START Material to process
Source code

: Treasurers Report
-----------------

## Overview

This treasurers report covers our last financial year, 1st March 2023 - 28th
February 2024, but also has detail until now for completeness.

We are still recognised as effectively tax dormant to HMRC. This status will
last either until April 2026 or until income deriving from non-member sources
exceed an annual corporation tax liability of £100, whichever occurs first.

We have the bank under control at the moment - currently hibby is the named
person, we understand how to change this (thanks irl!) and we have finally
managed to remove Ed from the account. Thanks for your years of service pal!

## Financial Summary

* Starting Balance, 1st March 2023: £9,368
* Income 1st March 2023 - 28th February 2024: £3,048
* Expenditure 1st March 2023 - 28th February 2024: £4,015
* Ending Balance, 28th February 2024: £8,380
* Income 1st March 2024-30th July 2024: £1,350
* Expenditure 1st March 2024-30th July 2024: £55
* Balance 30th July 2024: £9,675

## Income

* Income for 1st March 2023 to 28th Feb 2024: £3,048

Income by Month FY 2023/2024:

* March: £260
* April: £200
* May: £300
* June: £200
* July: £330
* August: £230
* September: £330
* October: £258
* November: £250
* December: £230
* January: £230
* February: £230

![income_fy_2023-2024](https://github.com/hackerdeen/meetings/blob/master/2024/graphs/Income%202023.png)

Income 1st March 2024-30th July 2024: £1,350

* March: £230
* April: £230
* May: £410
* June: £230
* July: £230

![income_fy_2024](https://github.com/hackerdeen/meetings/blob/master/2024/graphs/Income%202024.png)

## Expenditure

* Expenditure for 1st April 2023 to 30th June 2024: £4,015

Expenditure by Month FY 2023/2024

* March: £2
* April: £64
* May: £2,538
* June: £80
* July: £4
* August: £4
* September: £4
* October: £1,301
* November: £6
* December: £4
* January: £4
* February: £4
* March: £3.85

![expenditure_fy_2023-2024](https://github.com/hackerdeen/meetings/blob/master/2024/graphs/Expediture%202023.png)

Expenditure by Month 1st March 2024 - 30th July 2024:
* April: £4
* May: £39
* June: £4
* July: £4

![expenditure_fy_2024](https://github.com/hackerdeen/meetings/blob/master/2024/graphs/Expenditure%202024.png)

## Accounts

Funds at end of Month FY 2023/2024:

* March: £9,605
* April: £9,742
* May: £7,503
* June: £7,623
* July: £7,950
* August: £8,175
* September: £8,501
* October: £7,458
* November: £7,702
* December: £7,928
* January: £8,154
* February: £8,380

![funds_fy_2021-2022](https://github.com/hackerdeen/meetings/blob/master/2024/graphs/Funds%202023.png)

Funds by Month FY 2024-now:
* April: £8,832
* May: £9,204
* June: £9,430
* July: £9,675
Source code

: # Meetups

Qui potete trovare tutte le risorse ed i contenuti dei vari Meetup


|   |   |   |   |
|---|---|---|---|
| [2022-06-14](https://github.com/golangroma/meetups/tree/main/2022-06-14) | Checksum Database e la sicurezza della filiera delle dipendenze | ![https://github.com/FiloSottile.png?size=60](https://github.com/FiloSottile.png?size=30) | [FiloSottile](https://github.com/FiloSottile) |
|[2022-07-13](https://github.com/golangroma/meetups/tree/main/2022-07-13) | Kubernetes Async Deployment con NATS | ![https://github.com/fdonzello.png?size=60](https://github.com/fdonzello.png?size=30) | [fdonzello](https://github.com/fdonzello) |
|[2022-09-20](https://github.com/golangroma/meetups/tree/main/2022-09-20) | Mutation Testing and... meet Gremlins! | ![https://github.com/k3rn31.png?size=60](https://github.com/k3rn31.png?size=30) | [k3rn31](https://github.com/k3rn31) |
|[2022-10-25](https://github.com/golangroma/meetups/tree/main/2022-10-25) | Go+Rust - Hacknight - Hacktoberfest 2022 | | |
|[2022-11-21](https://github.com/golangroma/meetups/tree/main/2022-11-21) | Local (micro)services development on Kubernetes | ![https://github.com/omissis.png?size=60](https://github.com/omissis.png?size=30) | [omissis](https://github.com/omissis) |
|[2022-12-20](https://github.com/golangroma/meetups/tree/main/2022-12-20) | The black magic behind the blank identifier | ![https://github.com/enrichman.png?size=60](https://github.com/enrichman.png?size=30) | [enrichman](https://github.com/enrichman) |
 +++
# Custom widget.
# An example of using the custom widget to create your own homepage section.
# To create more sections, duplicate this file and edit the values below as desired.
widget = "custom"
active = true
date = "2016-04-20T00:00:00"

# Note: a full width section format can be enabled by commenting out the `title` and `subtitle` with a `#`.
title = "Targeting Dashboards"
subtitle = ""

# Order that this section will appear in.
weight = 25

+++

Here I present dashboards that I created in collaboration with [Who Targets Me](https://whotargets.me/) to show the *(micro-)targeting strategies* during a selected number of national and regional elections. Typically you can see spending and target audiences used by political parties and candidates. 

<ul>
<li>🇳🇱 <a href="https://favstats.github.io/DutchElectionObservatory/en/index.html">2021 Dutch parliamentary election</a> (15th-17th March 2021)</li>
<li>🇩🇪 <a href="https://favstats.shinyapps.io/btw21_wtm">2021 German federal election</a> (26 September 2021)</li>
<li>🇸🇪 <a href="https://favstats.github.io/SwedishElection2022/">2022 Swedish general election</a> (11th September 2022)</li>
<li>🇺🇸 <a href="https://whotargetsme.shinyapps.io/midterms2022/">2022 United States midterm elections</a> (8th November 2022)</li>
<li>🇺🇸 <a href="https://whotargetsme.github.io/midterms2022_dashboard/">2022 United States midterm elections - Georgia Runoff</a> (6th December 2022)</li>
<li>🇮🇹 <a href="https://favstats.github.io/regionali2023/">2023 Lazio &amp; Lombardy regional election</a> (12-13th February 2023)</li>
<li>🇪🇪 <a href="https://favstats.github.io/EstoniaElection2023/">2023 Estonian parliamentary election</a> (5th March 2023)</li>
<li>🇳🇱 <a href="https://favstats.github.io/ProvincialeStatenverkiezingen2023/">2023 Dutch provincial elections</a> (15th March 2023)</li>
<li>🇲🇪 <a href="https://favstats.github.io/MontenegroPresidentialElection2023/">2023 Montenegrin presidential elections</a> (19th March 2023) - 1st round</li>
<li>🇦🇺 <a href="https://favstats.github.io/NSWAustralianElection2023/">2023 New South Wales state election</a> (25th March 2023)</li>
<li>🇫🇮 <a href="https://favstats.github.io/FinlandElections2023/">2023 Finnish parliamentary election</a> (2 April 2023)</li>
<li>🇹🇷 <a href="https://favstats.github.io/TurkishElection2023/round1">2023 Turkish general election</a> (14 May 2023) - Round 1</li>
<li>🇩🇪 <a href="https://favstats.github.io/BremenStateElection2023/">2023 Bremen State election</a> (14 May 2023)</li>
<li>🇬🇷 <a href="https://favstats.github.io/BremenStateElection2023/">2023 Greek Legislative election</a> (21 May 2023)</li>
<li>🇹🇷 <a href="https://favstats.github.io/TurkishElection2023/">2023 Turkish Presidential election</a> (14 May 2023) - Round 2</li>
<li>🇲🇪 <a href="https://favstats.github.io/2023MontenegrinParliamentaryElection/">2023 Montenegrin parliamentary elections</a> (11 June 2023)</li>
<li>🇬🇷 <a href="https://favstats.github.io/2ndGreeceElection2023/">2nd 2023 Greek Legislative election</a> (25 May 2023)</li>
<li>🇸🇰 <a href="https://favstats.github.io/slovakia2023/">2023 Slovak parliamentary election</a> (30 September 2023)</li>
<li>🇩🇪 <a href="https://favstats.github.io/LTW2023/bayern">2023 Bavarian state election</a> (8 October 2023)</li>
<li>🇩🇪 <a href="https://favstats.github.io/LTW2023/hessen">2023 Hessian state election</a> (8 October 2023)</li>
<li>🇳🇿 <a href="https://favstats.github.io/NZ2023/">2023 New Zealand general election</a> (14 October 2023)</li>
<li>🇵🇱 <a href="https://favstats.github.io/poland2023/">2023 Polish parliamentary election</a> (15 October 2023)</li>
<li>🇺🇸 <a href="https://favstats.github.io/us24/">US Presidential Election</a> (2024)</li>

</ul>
END Material to process
For this task, write out exactly the lines of the entries above, starting at the line with "Mutation Testing and..." and ending at the line with "active = true", both included, and no others.

|[2022-09-20](https://github.com/golangroma/meetups/tree/main/2022-09-20) | Mutation Testing and... meet Gremlins! | ![https://github.com/k3rn31.png?size=60](https://github.com/k3rn31.png?size=30) | [k3rn31](https://github.com/k3rn31) |
|[2022-10-25](https://github.com/golangroma/meetups/tree/main/2022-10-25) | Go+Rust - Hacknight - Hacktoberfest 2022 | | |
|[2022-11-21](https://github.com/golangroma/meetups/tree/main/2022-11-21) | Local (micro)services development on Kubernetes | ![https://github.com/omissis.png?size=60](https://github.com/omissis.png?size=30) | [omissis](https://github.com/omissis) |
|[2022-12-20](https://github.com/golangroma/meetups/tree/main/2022-12-20) | The black magic behind the blank identifier | ![https://github.com/enrichman.png?size=60](https://github.com/enrichman.png?size=30) | [enrichman](https://github.com/enrichman) |
 +++
# Custom widget.
# An example of using the custom widget to create your own homepage section.
# To create more sections, duplicate this file and edit the values below as desired.
widget = "custom"
active = true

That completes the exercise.